(Stored data)
*** Block opens ***
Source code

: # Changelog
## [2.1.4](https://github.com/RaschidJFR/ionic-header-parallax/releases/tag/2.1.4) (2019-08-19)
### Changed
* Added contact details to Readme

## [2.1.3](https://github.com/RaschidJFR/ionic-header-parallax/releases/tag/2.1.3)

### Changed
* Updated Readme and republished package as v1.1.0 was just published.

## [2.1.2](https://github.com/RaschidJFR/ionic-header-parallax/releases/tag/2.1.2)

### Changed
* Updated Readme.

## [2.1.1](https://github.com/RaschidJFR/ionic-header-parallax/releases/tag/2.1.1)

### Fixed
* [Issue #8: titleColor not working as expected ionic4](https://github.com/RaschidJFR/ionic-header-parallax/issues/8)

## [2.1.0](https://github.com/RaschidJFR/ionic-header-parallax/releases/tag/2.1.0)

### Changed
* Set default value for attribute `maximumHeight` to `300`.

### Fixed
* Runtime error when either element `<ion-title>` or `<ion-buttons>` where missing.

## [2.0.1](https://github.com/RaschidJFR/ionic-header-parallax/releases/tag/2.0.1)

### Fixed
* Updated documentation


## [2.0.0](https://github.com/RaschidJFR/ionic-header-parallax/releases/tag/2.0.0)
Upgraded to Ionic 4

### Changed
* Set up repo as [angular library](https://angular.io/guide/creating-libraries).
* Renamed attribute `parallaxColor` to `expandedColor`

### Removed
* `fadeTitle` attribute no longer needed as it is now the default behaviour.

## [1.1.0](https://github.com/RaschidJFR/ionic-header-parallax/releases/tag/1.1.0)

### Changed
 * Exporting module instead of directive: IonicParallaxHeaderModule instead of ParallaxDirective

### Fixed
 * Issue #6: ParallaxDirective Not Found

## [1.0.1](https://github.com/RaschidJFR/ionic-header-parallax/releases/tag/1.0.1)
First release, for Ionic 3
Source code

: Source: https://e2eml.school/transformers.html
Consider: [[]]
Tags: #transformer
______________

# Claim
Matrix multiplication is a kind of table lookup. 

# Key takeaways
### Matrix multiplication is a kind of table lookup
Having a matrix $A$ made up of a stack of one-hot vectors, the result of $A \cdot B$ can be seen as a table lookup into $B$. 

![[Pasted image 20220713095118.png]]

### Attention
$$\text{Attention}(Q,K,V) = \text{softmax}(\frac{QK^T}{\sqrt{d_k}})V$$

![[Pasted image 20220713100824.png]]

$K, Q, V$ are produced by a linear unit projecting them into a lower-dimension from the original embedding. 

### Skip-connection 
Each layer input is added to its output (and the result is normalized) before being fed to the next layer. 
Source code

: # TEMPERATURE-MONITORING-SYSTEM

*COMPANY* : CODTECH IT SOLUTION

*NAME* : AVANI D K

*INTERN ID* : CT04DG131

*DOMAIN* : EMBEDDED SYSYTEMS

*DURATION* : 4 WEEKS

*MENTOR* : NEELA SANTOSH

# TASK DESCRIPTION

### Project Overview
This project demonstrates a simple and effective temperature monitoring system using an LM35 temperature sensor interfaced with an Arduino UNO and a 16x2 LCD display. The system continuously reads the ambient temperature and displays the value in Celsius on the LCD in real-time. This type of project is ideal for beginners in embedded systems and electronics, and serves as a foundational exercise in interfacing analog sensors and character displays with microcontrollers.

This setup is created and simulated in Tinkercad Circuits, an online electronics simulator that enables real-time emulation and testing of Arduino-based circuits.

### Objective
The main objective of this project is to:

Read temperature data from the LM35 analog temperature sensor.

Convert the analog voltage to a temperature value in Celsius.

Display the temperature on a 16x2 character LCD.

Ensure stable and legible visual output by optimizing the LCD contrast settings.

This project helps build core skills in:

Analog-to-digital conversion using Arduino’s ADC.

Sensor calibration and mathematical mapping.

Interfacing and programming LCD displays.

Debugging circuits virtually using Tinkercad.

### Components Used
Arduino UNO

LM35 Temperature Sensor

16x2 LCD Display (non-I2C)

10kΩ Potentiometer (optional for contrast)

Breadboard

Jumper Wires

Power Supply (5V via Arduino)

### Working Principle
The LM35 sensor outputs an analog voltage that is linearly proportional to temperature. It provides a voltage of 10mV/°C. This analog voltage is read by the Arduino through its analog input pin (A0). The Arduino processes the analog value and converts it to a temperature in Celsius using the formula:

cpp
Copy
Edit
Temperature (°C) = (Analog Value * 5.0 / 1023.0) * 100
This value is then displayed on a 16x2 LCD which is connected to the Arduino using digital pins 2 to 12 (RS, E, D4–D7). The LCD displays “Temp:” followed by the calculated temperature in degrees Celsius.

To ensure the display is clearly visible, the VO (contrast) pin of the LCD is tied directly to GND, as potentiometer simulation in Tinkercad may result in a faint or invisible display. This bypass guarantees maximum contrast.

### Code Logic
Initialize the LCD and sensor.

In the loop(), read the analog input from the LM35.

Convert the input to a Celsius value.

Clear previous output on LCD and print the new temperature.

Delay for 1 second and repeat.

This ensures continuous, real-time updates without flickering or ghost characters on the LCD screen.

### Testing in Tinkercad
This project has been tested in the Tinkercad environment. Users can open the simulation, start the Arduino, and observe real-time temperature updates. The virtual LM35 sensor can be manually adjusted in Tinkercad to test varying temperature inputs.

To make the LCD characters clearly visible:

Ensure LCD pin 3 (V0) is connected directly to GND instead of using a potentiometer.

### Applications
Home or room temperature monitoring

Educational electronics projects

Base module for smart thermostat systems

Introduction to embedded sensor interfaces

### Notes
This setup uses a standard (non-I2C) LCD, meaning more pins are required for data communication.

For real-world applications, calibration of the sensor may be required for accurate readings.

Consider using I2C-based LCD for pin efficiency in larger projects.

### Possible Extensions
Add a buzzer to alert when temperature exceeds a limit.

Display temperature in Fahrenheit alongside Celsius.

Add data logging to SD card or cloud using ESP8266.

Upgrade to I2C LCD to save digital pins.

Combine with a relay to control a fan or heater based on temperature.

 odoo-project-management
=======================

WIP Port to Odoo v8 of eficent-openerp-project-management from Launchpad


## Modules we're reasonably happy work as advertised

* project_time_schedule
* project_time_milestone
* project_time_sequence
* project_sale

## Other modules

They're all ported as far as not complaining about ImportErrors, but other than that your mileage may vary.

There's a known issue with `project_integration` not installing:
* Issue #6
*** Block closes ***
What the task requires: Every line that contains the string "attribute" should be returned from the data.

Task answer:
* Set default value for attribute `maximumHeight` to `300`.
* Renamed attribute `parallaxColor` to `expandedColor`
* `fadeTitle` attribute no longer needed as it is now the default behaviour.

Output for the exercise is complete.